In the 1970s the need to advocate for the existence of a considerable quantity of dark matter (DM) in the universe was clearly established. The measurement of the Doppler shifts of star light in the external parts of the spiral galaxies shows an unexpected behaviour: The velocities of stars (or HII regions) orbiting around the galactic center did not decrease following the foreseeable Keplerian dynamical behaviour (Rubin & Ford 1970), but instead remained roughly constant to great distances from the galactic center. The presence of dark matter in the galactic dynamics was used for rescuing the works of Fritz Zwicky of the decade of 1930 from the oversight. Zwicky had to advocate the existence of this type of matter (dunkle Materie) to maintain the stability of the galaxy clusters (Zwicky 1933) 1. The measurements of the average peculiar velocity dispersion in the radial direction with values of the order of 1000 km/sec in the Coma cluster led Zwicky to this conclusion. The velocities of galaxies within the cluster are a consequence of the gravitational potential associated to the total cluster mass. In this kind of virialized systems, the potential energy is related with the kinetic energy, - associated to the distribution of individual galaxy velocities - through the virial theorem (2K + U = 0), providing a method to estimate the total cluster mass.
Other observations carried out in the 1980s, as the emission in X-rays produced by the hot gas in clusters of galaxies or the image distortions and magnifications produced by galaxy clusters acting as gravitational lenses, have corroborated the need for dark matter.
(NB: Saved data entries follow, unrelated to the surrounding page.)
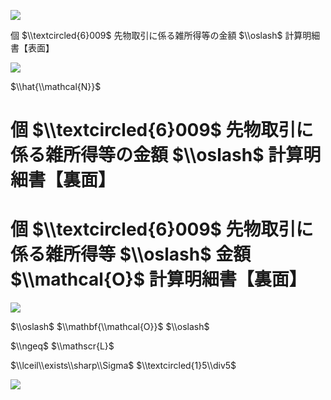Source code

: ![](https://www.nta.go.jp/tmp/6580e17a-84ac-4f3e-b86e-4cecc46c06c7/images/158f70998a10f3975955e19745fca2185d65f96aa7789ed00af4e68fd332f4d9.jpg)

個 $\\textcircled{6}009$ 先物取引に係る雑所得等の金額 $\\oslash$ 計算明細書【表面】

![](https://www.nta.go.jp/tmp/6580e17a-84ac-4f3e-b86e-4cecc46c06c7/images/bf0f4bb1be7c6bd4317843787093fa06a05a7083769f2ba7a406adc13e4a3ced.jpg)

$\\hat{\\mathcal{N}}$

# 個 $\\textcircled{6}009$ 先物取引に係る雑所得等の金額 $\\oslash$ 計算明細書【裏面】

# 個 $\\textcircled{6}009$ 先物取引に係る雑所得等 $\\oslash$ 金額 $\\mathcal{O}$ 計算明細書【裏面】

![](https://www.nta.go.jp/tmp/6580e17a-84ac-4f3e-b86e-4cecc46c06c7/images/4fec7421b98dec11a253d426687cd2a6b7012287481e3fe0824a18d8e3d86852.jpg)

$\\oslash$ $\\mathbf{\\mathcal{O}}$ $\\oslash$

$\\ngeq$ $\\mathscr{L}$

$\\lceil\\exists\\sharp\\Sigma$ $\\textcircled{1}5\\div5$

![](https://www.nta.go.jp/tmp/6580e17a-84ac-4f3e-b86e-4cecc46c06c7/images/c5d906137934c9194dbbd012b473b288732cf359fb1e97ec232e33aa38f8aaeb.jpg)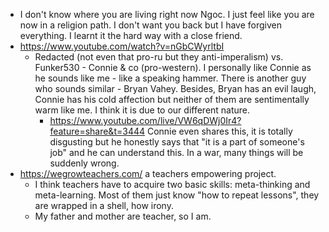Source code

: - I don't know where you are living right now Ngoc. I just feel like you are now in a religion path. I don't want you back but I have forgiven everything. I learnt it the hard way with a close friend.
- https://www.youtube.com/watch?v=nGbCWyrltbI 
	- Redacted (not even that pro-ru but they anti-imperalism) vs. Funker530 - Connie & co (pro-western). I personally like Connie as he sounds like me - like a speaking hammer. There is another guy who sounds similar - Bryan Vahey. Besides, Bryan has an evil laugh, Connie has his cold affection but neither of them are sentimentally warm like me. I think it is due to our different nature.
		- https://www.youtube.com/live/VW6qDWj0Ir4?feature=share&t=3444 Connie even shares this, it is totally disgusting but he honestly says that "it is a part of someone's job" and he can understand this. In a war, many things will be suddenly wrong.
- https://wegrowteachers.com/ a teachers empowering project.
	- I think teachers have to acquire two basic skills: meta-thinking and meta-learning. Most of them just know "how to repeat lessons", they are wrapped in a shell, how irony.
	- My father and mother are teacher, so I am.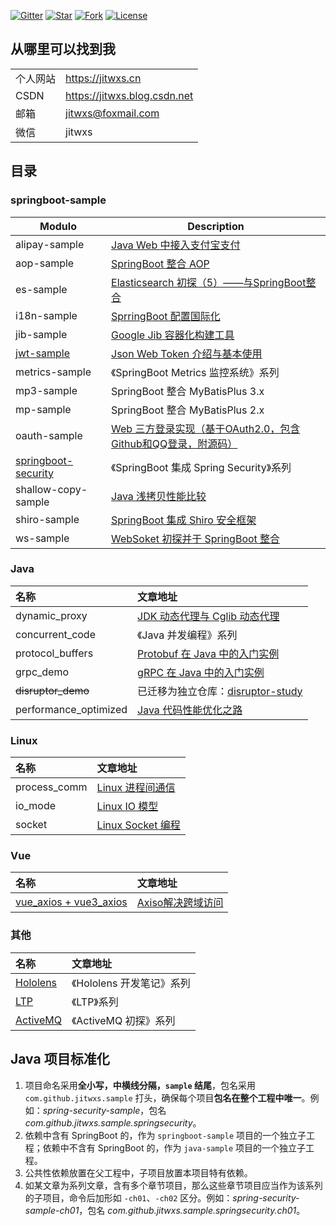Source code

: [![Gitter](https://badges.gitter.im/jitwxs/blog.svg)](https://gitter.im/jitwxs/blog?utm_source=badge&utm_medium=badge&utm_campaign=pr-badge)
[![Star](https://img.shields.io/github/stars/jitwxs/blog-sample?color=green)](#)
[![Fork](https://img.shields.io/github/forks/jitwxs/blog-sample)](#)
[![License](https://img.shields.io/github/license/jitwxs/blog-sample?color=orange)](https://opensource.org/licenses/Apache-2.0)

## 从哪里可以找到我

|          |                              |
| -------- | ---------------------------- |
| 个人网站 | https://jitwxs.cn            |
| CSDN     | https://jitwxs.blog.csdn.net |
| 邮箱     | jitwxs@foxmail.com           |
| 微信     | jitwxs                       |

## 目录

### springboot-sample

| Modulo                                                  | Description                                                  |
| ------------------------------------------------------- | ------------------------------------------------------------ |
| alipay-sample                                           | [Java Web 中接入支付宝支付](https://www.jitwxs.cn/ea57cb90.html) |
| aop-sample                                              | [SpringBoot 整合 AOP](https://www.jitwxs.cn/77bba914.html)   |
| es-sample                                               | [Elasticsearch 初探（5）——与SpringBoot整合](https://www.jitwxs.cn/79a2adb2.html) |
| i18n-sample                                             | [SprringBoot 配置国际化](https://www.jitwxs.cn/885663.html)  |
| jib-sample                                              | [Google Jib 容器化构建工具](https://www.jitwxs.cn/a526485e.html) |
| [jwt-sample](./springboot-sample/jwt-sample)            | [Json Web Token 介绍与基本使用](https://www.jitwxs.cn/7ac4f061.html) |
| metrics-sample                                          | 《SpringBoot Metrics 监控系统》系列                          |
| mp3-sample                                              | SpringBoot 整合 MyBatisPlus 3.x                              |
| mp-sample                                               | SpringBoot 整合 MyBatisPlus 2.x                              |
| oauth-sample                                            | [Web 三方登录实现（基于OAuth2.0，包含Github和QQ登录，附源码）](https://www.jitwxs.cn/33ad9e35.html) |
| [springboot-security](./springboot-security) | 《SpringBoot 集成 Spring Security》系列                      |
| shallow-copy-sample                                     | [Java 浅拷贝性能比较](https://www.jitwxs.cn/a9fa88a0.html)   |
| shiro-sample                                            | [SpringBoot 集成 Shiro 安全框架](https://www.jitwxs.cn/30819bdf.html) |
| ws-sample                                               | [WebSoket 初探并于 SpringBoot 整合](https://www.jitwxs.cn/9af7a6d1.html) |

### Java

| 名称 | 文章地址 |
|:---|:---|
|dynamic_proxy|[JDK 动态代理与 Cglib 动态代理](https://www.jitwxs.cn/8ee3adf6.html)|
|concurrent_code|《Java 并发编程》系列|
|protocol_buffers|[Protobuf 在 Java 中的入门实例](https://www.jitwxs.cn/a5b690ac.html)|
|grpc_demo|[gRPC 在 Java 中的入门实例](https://www.jitwxs.cn/d6535904.html)|
|~~disruptor_demo~~|已迁移为独立仓库：[disruptor-study](https://github.com/jitwxs/disruptor-study)|
|performance_optimized|[Java 代码性能优化之路](https://www.jitwxs.cn/94186b3a.html)|

### Linux

| 名称 | 文章地址 |
|:---|:---|
|process_comm|[Linux 进程间通信](https://www.jitwxs.cn/6c8041c0.html)|
|io_mode|[Linux IO 模型](https://www.jitwxs.cn/3b3bd025.html)|
|socket|[Linux Socket 编程](https://www.jitwxs.cn/f2ee55a7.html)|

### Vue

| 名称 | 文章地址 |
|:---|:---|
|[vue_axios + vue3_axios](./Vue/vue_axios/README.md)|[Axiso解决跨域访问](https://www.jitwxs.cn/dad1fbe2.html)|

### 其他

| 名称 | 文章地址 |
|:---|:---|
|[Hololens](./Hololens/README.md)|《Hololens 开发笔记》系列|
|[LTP](./LTP/README.md)|《LTP》系列|
|[ActiveMQ](./ActiveMQ/README.md)|《ActiveMQ 初探》系列|

## Java 项目标准化

1. 项目命名采用**全小写，中横线分隔，`sample` 结尾**，包名采用`com.github.jitwxs.sample` 打头，确保每个项目**包名在整个工程中唯一**。例如：*spring-security-sample*，包名 *com.github.jitwxs.sample.springsecurity*。
2. 依赖中含有 SpringBoot 的，作为 `springboot-sample` 项目的一个独立子工程；依赖中不含有 SpringBoot 的，作为 `java-sample` 项目的一个独立子工程。
3. 公共性依赖放置在父工程中，子项目放置本项目特有依赖。
4. 如某文章为系列文章，含有多个章节项目，那么这些章节项目应当作为该系列的子项目，命令后加形如 `-ch01`、`-ch02` 区分。例如：*spring-security-sample-ch01*，包名 *com.github.jitwxs.sample.springsecurity.ch01*。
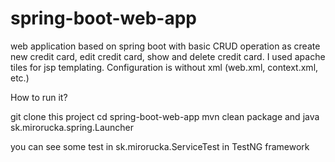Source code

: spring-boot-web-app
===================

web application based on spring boot with basic CRUD operation as create new credit card, edit credit card, show and delete credit card. 
I used apache tiles for jsp templating. 
Configuration is without xml (web.xml, context.xml, etc.)

How to run it?

git clone this project
cd spring-boot-web-app
mvn clean package
and java sk.mirorucka.spring.Launcher 

you can see some test in sk.mirorucka.ServiceTest in TestNG framework

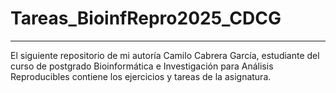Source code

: # Tareas_BioinfRepro2025_CDCG
_________________________________

El siguiente repositorio de mi autoría Camilo Cabrera García, estudiante del curso de postgrado Bioinformática e Investigación para Análisis Reproducibles contiene los ejercicios y tareas de la asignatura.

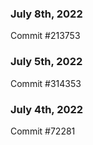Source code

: ### July 8th, 2022

Commit #213753

### July 5th, 2022

Commit #314353


### July 4th, 2022

Commit #72281
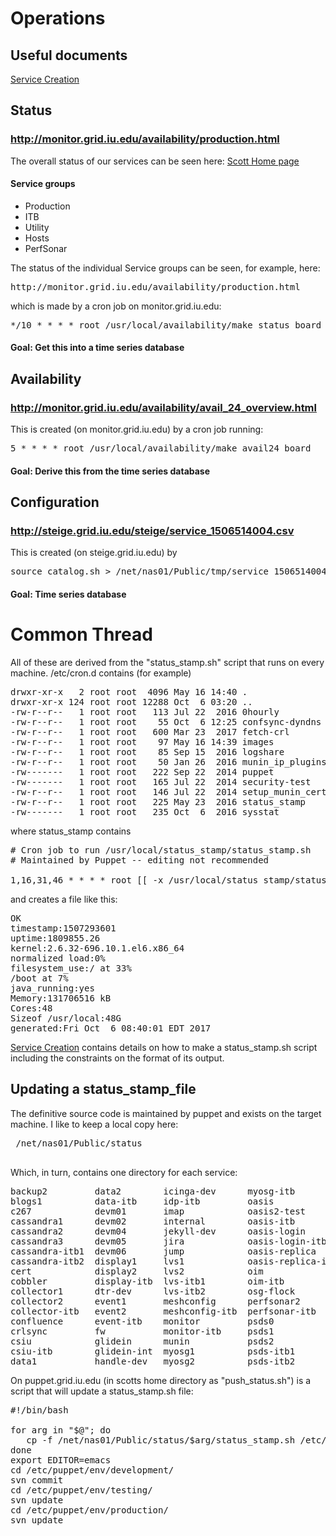 # Operations
## Useful documents
[Service Creation](https://github.com/opensciencegrid/operations/blob/master/docs/create_a_service.md)

## Status
### http://monitor.grid.iu.edu/availability/production.html
The overall status of our services can be seen here: [Scott Home page](http://steige.grid.iu.edu/steige/textw.html)

#### Service groups
   * Production
   * ITB
   * Utility
   * Hosts
   * PerfSonar

The status of the individual Service groups can be seen, for example, here:
<pre>
http://monitor.grid.iu.edu/availability/production.html
</pre>
which is made by a cron job on monitor.grid.iu.edu:
<pre>
*/10 * * * * root /usr/local/availability/make_status_board
</pre>

#### Goal: Get this into a time series database

## Availability
### http://monitor.grid.iu.edu/availability/avail_24_overview.html
This is created (on monitor.grid.iu.edu) by a cron job running:
<pre>
5 * * * * root /usr/local/availability/make_avail24_board
</pre>

#### Goal: Derive this from the time series database

## Configuration 
### http://steige.grid.iu.edu/steige/service_1506514004.csv
This is created (on steige.grid.iu.edu) by
<pre>
source catalog.sh > /net/nas01/Public/tmp/service_1506514004.csv
</pre>

#### Goal: Time series database

# Common Thread
All of these are derived from the "status_stamp.sh" script that runs on every machine. /etc/cron.d contains (for example)
<pre>
drwxr-xr-x   2 root root  4096 May 16 14:40 .
drwxr-xr-x 124 root root 12288 Oct  6 03:20 ..
-rw-r--r--   1 root root   113 Jul 22  2016 0hourly
-rw-r--r--   1 root root    55 Oct  6 12:25 confsync-dyndns
-rw-r--r--   1 root root   600 Mar 23  2017 fetch-crl
-rw-r--r--   1 root root    97 May 16 14:39 images
-rw-r--r--   1 root root    85 Sep 15  2016 logshare
-rw-r--r--   1 root root    50 Jan 26  2016 munin_ip_plugins
-rw-------   1 root root   222 Sep 22  2014 puppet
-rw-------   1 root root   165 Jul 22  2014 security-test
-rw-r--r--   1 root root   146 Jul 22  2014 setup_munin_cert_age
-rw-r--r--   1 root root   225 May 23  2016 status_stamp
-rw-------   1 root root   235 Oct  6  2016 sysstat
</pre>
where status_stamp contains
<pre>
# Cron job to run /usr/local/status_stamp/status_stamp.sh
# Maintained by Puppet -- editing not recommended

1,16,31,46 * * * * root [[ -x /usr/local/status_stamp/status_stamp.sh ]] && /usr/local/status_stamp/status_stamp.sh
</pre>
and creates a file like this:
<pre>
OK
timestamp:1507293601
uptime:1809855.26
kernel:2.6.32-696.10.1.el6.x86_64
normalized load:0%
filesystem_use:/ at 33%
/boot at 7%
java_running:yes
Memory:131706516 kB
Cores:48
Sizeof /usr/local:48G
generated:Fri Oct  6 08:40:01 EDT 2017
</pre>
[Service Creation](https://github.com/opensciencegrid/operations/blob/master/docs/create_a_service.md) contains details
on how to make a status_stamp.sh script including the constraints on the format of its output.

## Updating a status_stamp_file
The definitive source code is maintained by puppet and exists on the target machine. I like to keep a local copy
here:
<pre>
 /net/nas01/Public/status
 </pre>
 Which, in turn, contains one directory for each service:
 <pre>
backup2         data2        icinga-dev      myosg-itb          psvm01          swamp-ticket      vm08
blogs1          data-itb     idp-itb         oasis              puppet          swamp-ticket-dev  vm09
c267            devm01       imap            oasis2-test        puppet-test     syslog            vm10
cassandra1      devm02       internal        oasis-itb          redirector1     ticket1           voms
cassandra2      devm04       jekyll-dev      oasis-login        redirector2     ticket2           voms-itb
cassandra3      devm05       jira            oasis-login-itb    repo1           ticket-itb        vpn
cassandra-itb1  devm06       jump            oasis-replica      repo2           twiki             web1
cassandra-itb2  display1     lvs1            oasis-replica-itb  repo-itb        twiki-itb         web2
cert            display2     lvs2            oim                rsv             tx1               web-itb
cobbler         display-itb  lvs-itb1        oim-itb            rsv1            tx2               wn1
collector1      dtr-dev      lvs-itb2        osg-flock          rsv2-client     tx-itb1           wn2
collector2      event1       meshconfig      perfsonar2         rsv-client-itb  vm01              wn3
collector-itb   event2       meshconfig-itb  perfsonar-itb      rsv-itb         vm02              xd-login
confluence      event-itb    monitor         psds0              rsvprocess1     vm03              yum-internal-6
crlsync         fw           monitor-itb     psds1              rsvprocess2     vm04              yum-internal-c6
csiu            glidein      munin           psds2              rsvprocess-itb  vm05              yum-internal-c7
csiu-itb        glidein-int  myosg1          psds-itb1          swamp1          vm06
data1           handle-dev   myosg2          psds-itb2          swamp2          vm07
</pre>
On puppet.grid.iu.edu (in scotts home directory as "push_status.sh") is a script that will update a status_stamp.sh file:
<pre>
#!/bin/bash

for arg in "$@"; do
   cp -f /net/nas01/Public/status/$arg/status_stamp.sh /etc/puppet/env/development/modules/status_stamp/files/$arg
done
export EDITOR=emacs
cd /etc/puppet/env/development/
svn commit
cd /etc/puppet/env/testing/
svn update
cd /etc/puppet/env/production/
svn update
</pre>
It is essential to distinguish two aspects: existence and nature,
with the former quite firmly established and the latter much
constrained but still unknown. One can, in a sense, regard "dark
matter" as a shorthand for a very large number of observations
on many scales, indicating that mass to
light ratios increase as you look at larger entities. This was
pointed out in a pair of important and influential papers by
Einasto,
Kaasik, and Saar (1974)
and
Ostriker,
Peebles, and Yahil (1974).
These and other observations, when collectively plotted on a logarithmic
scale of luminosity-to-mass ratio vs. the length scale, show a
monotonic rise from unity for 1-parsec diameter young star clusters
to something like 200-300
M
/
L for
the largest superclusters of
galaxies and other very large scale structures explored with weak
gravitational lensing. The rise does not continue on larger scales,
though many back in the 1980s thought it would. Such a plot could
have been made before the Second World War, using Hubble's numbers
for the inner parts of galaxies, Babcock's rotation curve for M31
(Babcock 1939),
Holmberg's binary galaxies
(Holmberg 1940),
and the data on the Coma and Virgo clusters from
Zwicky (1933)
and
Smith (1936).
More modern data include a still large range of systems - disks of galaxies from motions of stars and gas perpendicular to them, whole clusters from X-ray and lensing data, and the very largest scale information we have from the CMB, Type Ia supernovae, and weak gravitational lensing. The only possible conclusions are either that gravity becomes monotonically stronger on large scales or that the ratio of non-luminous matter increases with length scale. The latter is by far the majority view in the astronomical community and centers around something like 23% of the closure density being in non-luminous, non-baryonic dark matter.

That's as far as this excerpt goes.